Co-chairperson Mahlangu said that the Committee and Parliament were finding it exceptionally difficult to hold the Executive accountable and keep the people informed about what was happening nationally and globally in terms of the COVID-19 pandemic.
2020/21 APP and Budget: Parliamentary briefing
Ms Penelope Tyawa, Acting Secretary to Parliament, said that the 2020/21 APP and budget was not a new document. It had been signed and tabled, and the purpose of the briefing was to highlight the revised areas of these documents for the Members. The APP and budget, as presented, was currently being implemented in Parliament.
Strategy of the Sixth Parliament
The Sixth Parliament’s policy priorities and strategic plan had been tabled on 27 February 2020. The main priority was to strengthen oversight and accountability. This required more time for Committee oversight work, greater Member capacity-building and empowerment, the improvement of research and analysis to provide deeper insights and ensuring the effectiveness of public involvement and submissions.
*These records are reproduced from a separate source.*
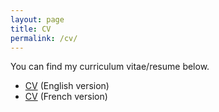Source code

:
 ```yaml
---
layout: page
title: CV
permalink: /cv/
---
```


You can find my curriculum vitae/resume below.
<ul>
	<li><a href="cv_Baptiste_DELATTRE_data_en_2019.pdf">CV</a> (English version)</li>
	<li><a href="cv_Baptiste_DELATTRE_data_fr.pdf">CV</a> (French version)</li>
</ul>
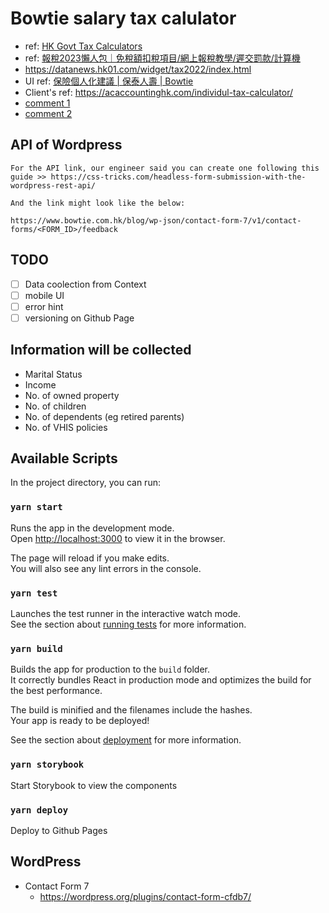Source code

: # Bowtie salary tax calulator

- ref: [HK Govt Tax Calculators](https://www.gov.hk/tc/residents/taxes/etax/services/tax_computation.htm#TaxComputation)
- ref: [報稅2023懶人包｜免稅額扣稅項目/網上報稅教學/遲交罰款/計算機](https://www.hk01.com/%E7%86%B1%E7%88%86%E8%A9%B1%E9%A1%8C/895425/%E5%A0%B1%E7%A8%852023%E6%87%B6%E4%BA%BA%E5%8C%85-%E5%85%8D%E7%A8%85%E9%A1%8D%E6%89%A3%E7%A8%85%E9%A0%85%E7%9B%AE-%E7%B6%B2%E4%B8%8A%E5%A0%B1%E7%A8%85%E6%95%99%E5%AD%B8-%E9%81%B2%E4%BA%A4%E7%BD%B0%E6%AC%BE-%E8%A8%88%E7%AE%97%E6%A9%9F)
- https://datanews.hk01.com/widget/tax2022/index.html
- UI ref: [保險個人化建議 | 保泰人壽 | Bowtie](https://www.bowtie.com.hk/zh/insurance/recommendation/result)
- Client's ref: https://acaccountinghk.com/individul-tax-calculator/
- [comment 1](https://docs.google.com/presentation/d/192nMulM5mE0nsyBKtvFePl1L2GLdqgL8wTKAH6QRk9A/edit#slide=id.g2380bf92885_0_149)
- [comment 2](https://docs.google.com/presentation/d/1YZDGhTne86sLP0kex2ZflhGqRv-SgyS16WlhxhH-H7U/edit#slide=id.p)


## API of Wordpress

```
For the API link, our engineer said you can create one following this guide >> https://css-tricks.com/headless-form-submission-with-the-wordpress-rest-api/

And the link might look like the below:

https://www.bowtie.com.hk/blog/wp-json/contact-form-7/v1/contact-forms/<FORM_ID>/feedback
```


## TODO

- [ ] Data coolection from Context
- [ ] mobile UI
- [ ] error hint
- [ ] versioning on Github Page

## Information will be collected

- Marital Status
- Income
- No. of owned property
- No. of children
- No. of dependents (eg retired parents)
- No. of VHIS policies

## Available Scripts

In the project directory, you can run:

### `yarn start`

Runs the app in the development mode.\
Open [http://localhost:3000](http://localhost:3000) to view it in the browser.

The page will reload if you make edits.\
You will also see any lint errors in the console.

### `yarn test`

Launches the test runner in the interactive watch mode.\
See the section about [running tests](https://facebook.github.io/create-react-app/docs/running-tests) for more information.

### `yarn build`

Builds the app for production to the `build` folder.\
It correctly bundles React in production mode and optimizes the build for the best performance.

The build is minified and the filenames include the hashes.\
Your app is ready to be deployed!

See the section about [deployment](https://facebook.github.io/create-react-app/docs/deployment) for more information.

### `yarn storybook`

Start Storybook to view the components

### `yarn deploy`

Deploy to Github Pages


## WordPress

- Contact Form 7
    - https://wordpress.org/plugins/contact-form-cfdb7/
If Parliament exercised effective oversight and accountability, South Africa would see a reduction in poverty, unemployment and inequality by 2030. The outcome target for 2024 was to increase the government’s responsiveness and accountability, and to ensure improved oversight over budget legislation. The COVID-19 pandemic had made the achievement of these goals and objectives even more crucial.
Draft 2020/21 APP and budget
The draft 2020/21 APP and budget was presented in May 2019, and tabled in June 2019. The APP served as a transitional instrument, as it was tabled before the finalisation of the strategy of the Sixth Parliament. The revision of the APP had been delayed, accommodating the special adjustments appropriation, and the revised documents were tabled on 16 July 2020.
Special adjustment appropriation
President Ramaphosa had declared a national state of disaster on 16 March, setting measures in place to combat the effects and impact of the COVID-19 pandemic. The special adjustments appropriation was subsequently tabled by the Minister of Finance on 24 June. The 2020/21 Budget for Vote 2 was reduced by R80m, and more downward adjustments might follow later in the year. However, because of unutilised funds from the first quarter of 2020, there would be no direct negative impact immediately because of the downward adjustment of Parliament’s budget. The situation after October was uncertain. Parliament had experienced a lower budget cut than the departments.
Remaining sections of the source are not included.